Western Asset Mgmt relaunches RMBS it pulled in November
Western Asset Management has returned with a $291.8 million offering of bonds backed by nonprime mortgages that it originally launched in early November, only to withdraw it amid market volatility.
Arroyo Mortgage Trust 2019-1 is backed by 753 residential mortgages, according to Kroll Bond Rating Agency; it is sponsored by Arroyo Mortgage, an affiliate of Western.

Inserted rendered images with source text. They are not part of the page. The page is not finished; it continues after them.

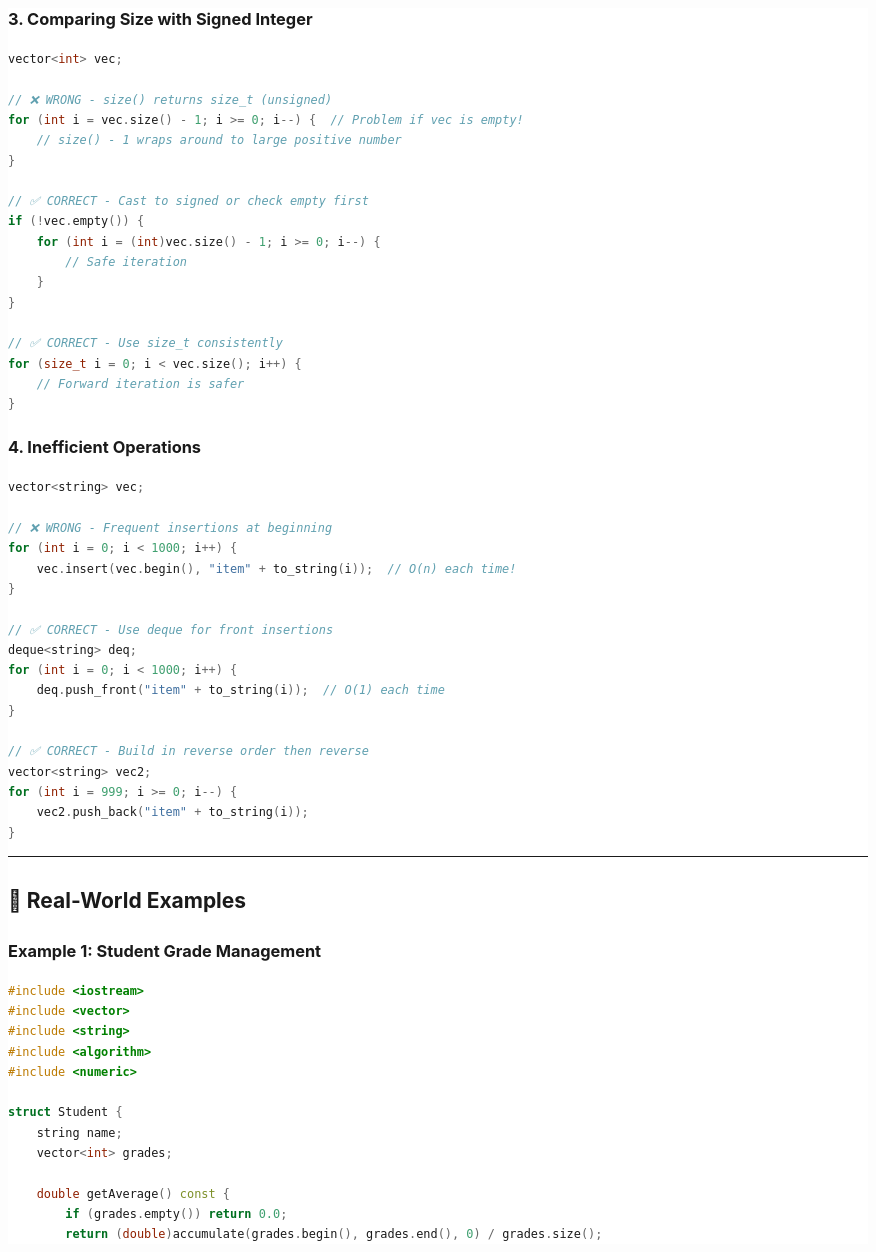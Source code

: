 ### **3. Comparing Size with Signed Integer**
```cpp
vector<int> vec;

// ❌ WRONG - size() returns size_t (unsigned)
for (int i = vec.size() - 1; i >= 0; i--) {  // Problem if vec is empty!
    // size() - 1 wraps around to large positive number
}

// ✅ CORRECT - Cast to signed or check empty first
if (!vec.empty()) {
    for (int i = (int)vec.size() - 1; i >= 0; i--) {
        // Safe iteration
    }
}

// ✅ CORRECT - Use size_t consistently
for (size_t i = 0; i < vec.size(); i++) {
    // Forward iteration is safer
}
```

### **4. Inefficient Operations**
```cpp
vector<string> vec;

// ❌ WRONG - Frequent insertions at beginning
for (int i = 0; i < 1000; i++) {
    vec.insert(vec.begin(), "item" + to_string(i));  // O(n) each time!
}

// ✅ CORRECT - Use deque for front insertions
deque<string> deq;
for (int i = 0; i < 1000; i++) {
    deq.push_front("item" + to_string(i));  // O(1) each time
}

// ✅ CORRECT - Build in reverse order then reverse
vector<string> vec2;
for (int i = 999; i >= 0; i--) {
    vec2.push_back("item" + to_string(i));
}
```

---

## 📖 **Real-World Examples**

### **Example 1: Student Grade Management**
```cpp
#include <iostream>
#include <vector>
#include <string>
#include <algorithm>
#include <numeric>

struct Student {
    string name;
    vector<int> grades;
    
    double getAverage() const {
        if (grades.empty()) return 0.0;
        return (double)accumulate(grades.begin(), grades.end(), 0) / grades.size();
```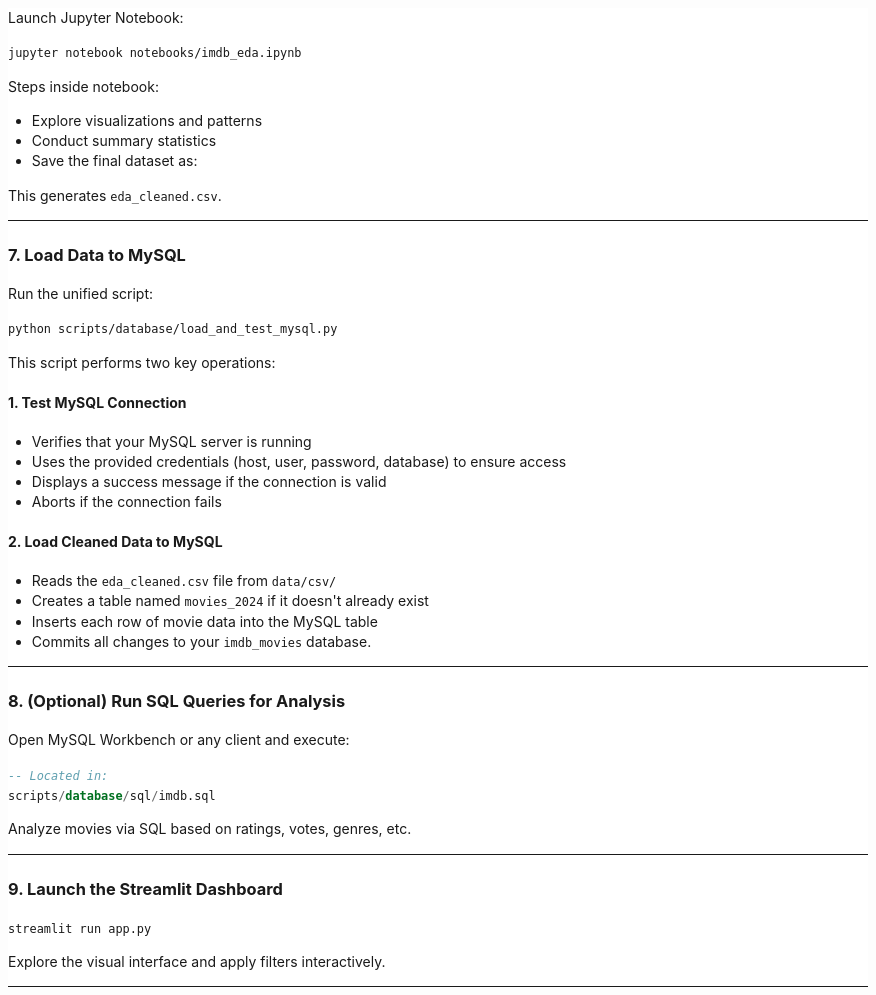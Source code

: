 Launch Jupyter Notebook:

```bash
jupyter notebook notebooks/imdb_eda.ipynb
```

Steps inside notebook:
- Explore visualizations and patterns
- Conduct summary statistics
- Save the final dataset as:

This generates `eda_cleaned.csv`.

---
### 7. Load Data to MySQL

Run the unified script:

```bash
python scripts/database/load_and_test_mysql.py
```

This script performs two key operations:

#### 1. Test MySQL Connection
- Verifies that your MySQL server is running
- Uses the provided credentials (host, user, password, database) to ensure access
- Displays a success message if the connection is valid
- Aborts if the connection fails

#### 2. Load Cleaned Data to MySQL
- Reads the `eda_cleaned.csv` file from `data/csv/`
- Creates a table named `movies_2024` if it doesn't already exist
- Inserts each row of movie data into the MySQL table
- Commits all changes to your `imdb_movies` database.

---
### 8. (Optional) Run SQL Queries for Analysis

Open MySQL Workbench or any client and execute:

```sql
-- Located in:
scripts/database/sql/imdb.sql
```

Analyze movies via SQL based on ratings, votes, genres, etc.

---
### 9. Launch the Streamlit Dashboard

```bash
streamlit run app.py
```

Explore the visual interface and apply filters interactively.

---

Like Western’s inaugural RMBS – but unlike most other nonprime RMBS – the deal is backed by a mix of older loans and newly originated loans, all of which are making timely payments. The weighted average age of the loan is approximately 28 months, and 43.5% are seasoned by more than 24 months. Another similarity is the high proportion of loans originated using nontraditional methods of documenting borrower income.
However, the new deal is significantly smaller than Arroyo Mortgage Trust 2018-1, which weighed in at $1.25 billion and was backed by 3,160 loans.
Since first launching ARRW 2019-1 in November, Western has added 113 loans and removed 21, according to Kroll Bond Rating Agency. This has “modestly” impacted the overall credit metrics of the pool, in Kroll’s view.
Among the strengths of the deal, according to rating agency presale reports, is the fact that borrowers have significant equity in their homes. The weighted average loan-to-value ratio of the loans (at the time they were originated) is 60.6%, one of the lowest of any nonprime transaction rated by Kroll. However, it’s in line with the weighted average original LTV of Western’s previous RMBS (60.8%).
After adjusting for loan amortization and current home prices for the seasoned loans, Kroll puts the weighted average current LTV even lower, at 55.2%.
Rating agencies look less favorably on the fact that a large portion of the loans were underwritten using nontraditional methods of documenting borrowers’ incomes. All else equal, Kroll would expect default probabilities to be higher for loans originated with less than traditional full documentation. In addition, the five originators that contributing loans to the transaction have a limited focus on alternative documentation loans. Kroll has determined that some of them have “limited internal quality controls and/or internal audit functions as compared to larger lenders.”
And servicing is being retained by the originators, whose staff and systems are tailored to their relatively small self-originated portfolios. As a result, they generally do not have the level of sophistication seen in servicers and subservicers since the financial crisis, per Kroll.
Approximately, 17.9% of loans were originated to foreign national or nonpermanent resident alien borrowers, who have limited established domestic credit histories.
Both Kroll and S&P Global Ratings expect to assign an AAA to the senior tranche of notes to be issued, which benefits from 17% credit enhancement.